@gecemavisii
|
Sıradan bir gündü. Güvenliklerden kaçıyorduk. "Bizden azlar zaten. Bir iki yumruk atmaktan zarar gelmez." "Sus ve koş Alaz." Tepkime karşılık kollarını göğsünde birleştirerek kısa bir süre duraksadı. "Nasıl hem inatçı, hem güzel, hem de zeki olabiliyorsun Ülkü?" Hafifçe gülümseyerek omzuna sert bir yumruk geçirdim. "Güçlü demeyi unuttun." İsyan etmek üzereyken sertçe omzunu kavrayan Gökalp'in ifadesiz bakışlarıyla karşılaştıktan sonra sustu. "Karşıda bir kulübe var." Hepimiz Elay'ın işaret ettiği yere baktık. "Yeni durağımız belli oldu." İki dakikalık susmayı bünyesi kaldıramamış olacak ki memnun bakışlarla kulübeyi süzüyordu. "Alaz susman ve imkansızın eş anlamlı olduğunu biliyorsun değil mi?" Koluma giren Mavi'nin sorusuyla hepimiz kıkırdamaya başladık. Haklıydı. Kulübeye girdiğimizde etrafta dolaşan güvenliklerin gitmesini bekliyorduk. "Sen polisi ara ben yolun karşı tarafını bakarım." Güvenliğin sesini duyduğumuzda sesli bir nefes verdik.

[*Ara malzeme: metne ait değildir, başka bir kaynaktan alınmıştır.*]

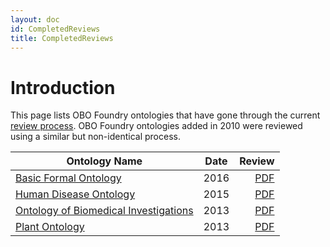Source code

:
 ```yaml
---
layout: doc
id: CompletedReviews
title: CompletedReviews
---
```

# Introduction #

This page lists OBO Foundry ontologies that have gone through the current [review process](http://obofoundry.org/docs/ReviewProcessGuidelines.html). OBO Foundry ontologies added in 2010 were reviewed using a similar but non-identical process.


| Ontology Name | Date | Review |
|---------------|:--------------:|--------:|
| [Basic Formal Ontology](http://www.obofoundry.org/ontology/bfo.html)           |      2016      |      [PDF](https://drive.google.com/open?id=0B81h9ah4tAM_RnNTRUZnVGRyWXM) |
| [Human Disease Ontology](http://www.obofoundry.org/ontology/doid.html)            |      2015      |      [PDF](https://drive.google.com/open?id=0B8vqEgF1N0NIZ082U2JETHlSTGs) |
| [Ontology of Biomedical Investigations](http://obofoundry.org/ontology/obi.html)           |      2013      |      [PDF](https://drive.google.com/open?id=0B8vqEgF1N0NIMFlSM3RvdUxGTnc) |
| [Plant Ontology](http://obofoundry.org/ontology/po.html)            |      2013      |      [PDF](https://drive.google.com/open?id=0B8vqEgF1N0NIV1o0N21UOHlLSmc) |
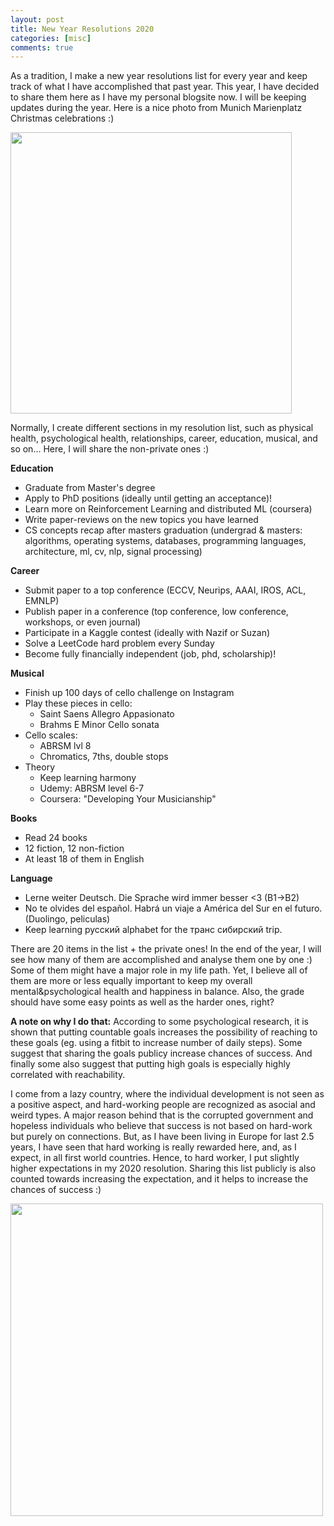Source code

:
 ```yaml
---
layout: post
title: New Year Resolutions 2020  
categories: [misc]
comments: true
---
```


As a tradition, I make a new year resolutions list for every year and keep track of what I have accomplished that past year. This year, I have decided to share them here as I have my personal blogsite now. I will be keeping updates during the year. Here is a nice photo from Munich Marienplatz Christmas celebrations :) 

<img src="/images/munich.png" height="450">

Normally, I create different sections in my resolution list, such as physical health, psychological health, relationships, career, education, musical, and so on... Here, I will share the non-private ones :) 

**Education**
- Graduate from Master's degree
- Apply to PhD positions (ideally until getting an acceptance)!
- Learn more on Reinforcement Learning and distributed ML (coursera)
- Write paper-reviews on the new topics you have learned
- CS concepts recap after masters graduation (undergrad & masters: algorithms, operating systems, databases, programming languages, architecture, ml, cv, nlp, signal processing)

**Career**
- Submit paper to a top conference (ECCV, Neurips, AAAI, IROS, ACL, EMNLP)
- Publish paper in a conference (top conference, low conference, workshops, or even journal)
- Participate in a Kaggle contest (ideally with Nazif or Suzan)
- Solve a LeetCode hard problem every Sunday
- Become fully financially independent (job, phd, scholarship)!

**Musical**
- Finish up 100 days of cello challenge on Instagram
- Play these pieces in cello:
	- Saint Saens Allegro Appasionato 
	- Brahms E Minor Cello sonata
- Cello scales:
	- ABRSM lvl 8
	- Chromatics, 7ths, double stops
- Theory
	- Keep learning harmony
	- Udemy: ABRSM level 6-7 
	- Coursera: "Developing Your Musicianship"

**Books**
- Read 24 books
- 12 fiction, 12 non-fiction
- At least 18 of them in English

**Language**
- Lerne weiter Deutsch. Die Sprache wird immer besser <3 (B1->B2)
- No te olvides del español. Habrá un viaje a América del Sur en el futuro. (Duolingo, peliculas)
- Keep learning русский alphabet for the транс сибирский trip.

There are 20 items in the list + the private ones! In the end of the year, I will see how many of them are accomplished and analyse them one by one :) Some of them might have a major role in my life path. Yet, I believe all of them are more or less equally important to keep my overall mental&psychological health and happiness in balance. Also, the grade should have some easy points as well as the harder ones, right? 

**A note on why I do that:** According to some psychological research, it is shown that putting countable goals increases the possibility of reaching to these goals (eg. using a fitbit to increase number of daily steps). Some suggest that sharing the goals publicy increase chances of success. And finally some also suggest that putting high goals is especially highly correlated with reachability.

I come from a lazy country, where the individual development is not seen as a positive aspect, and hard-working people are recognized as asocial and weird types. A major reason behind that is the corrupted government and hopeless individuals who believe that success is not based on hard-work but purely on connections. But, as I have been living in Europe for last 2.5 years, I have seen that hard working is really rewarded here, and, as I expect, in all first world countries. Hence, to hard worker, I put slightly higher expectations in my 2020 resolution. Sharing this list publicly is also counted towards increasing the expectation, and it helps to increase the chances of success :)  

<img src="/images/tum.png" height="500">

Artık gösteri vaktiydi. Kulübenin eski kapısını açtık. Sallanan ve rahatsız edici bir ses çıkaran kapıyı fark eden güvenlik temkinli adımlarla kulübeye doğru yürüdü. Kapının sağına Gökalp soluna Alaz geçti. Ben, Akgün, Mavi ve Elay kulübenin karşı duvarına dizildik. "İlkini benle yaşasın." Alaz'ın muzip sesine güldük. "Olmaz koçum, bu sefer sıra bende." "Ama white-day!" Alaz ve Akgün tartışmaya devam ederken pencereden kulübeye yaklaşan güvenliği gözetliyordum. "Hazırlanın millet!" Herkes ciddileşirken ıslık çalan Alaz'a yerdeki taşı fırlattım. "Güçlü olduğumu yine unuttun Alazcığım. Bir hatırlatayım dedim." Gözlerini devirip ciddi haline büründüğünde zafer dolu gülümsememle geri sayıma başladım. "5... 4... 3... 2...1...," "Şimdi!" Gökalp'in yumruğunun şokunu atlatamayan güvenliğin üstüne Alaz'ın atlaması şoku! "Tut!" Alaz'ın fırlattığı telefonu yakaladığımda göz kırptım. Kulübenin dışına çıktığımda sahile indim. Telefonu parçaladıktan sonra denize attım. Kulübeye geldiğimde dışarıya çıkıyorlardı. "Peşinizdeyim serseriler!" Haykıran güvenliğin yanına gidip çömeldim. "Serseriler değil, kimsesizler." Karnına sert bir tekme geçirip dışarıya çıktım. Biraz yürüdükten sonra dinlenmek için boş bir banka oturduk. "Yarın okullar açılıyor." Mavi'nin mutsuz sesine karşılık başımı salladım. "Açılsın bakalım."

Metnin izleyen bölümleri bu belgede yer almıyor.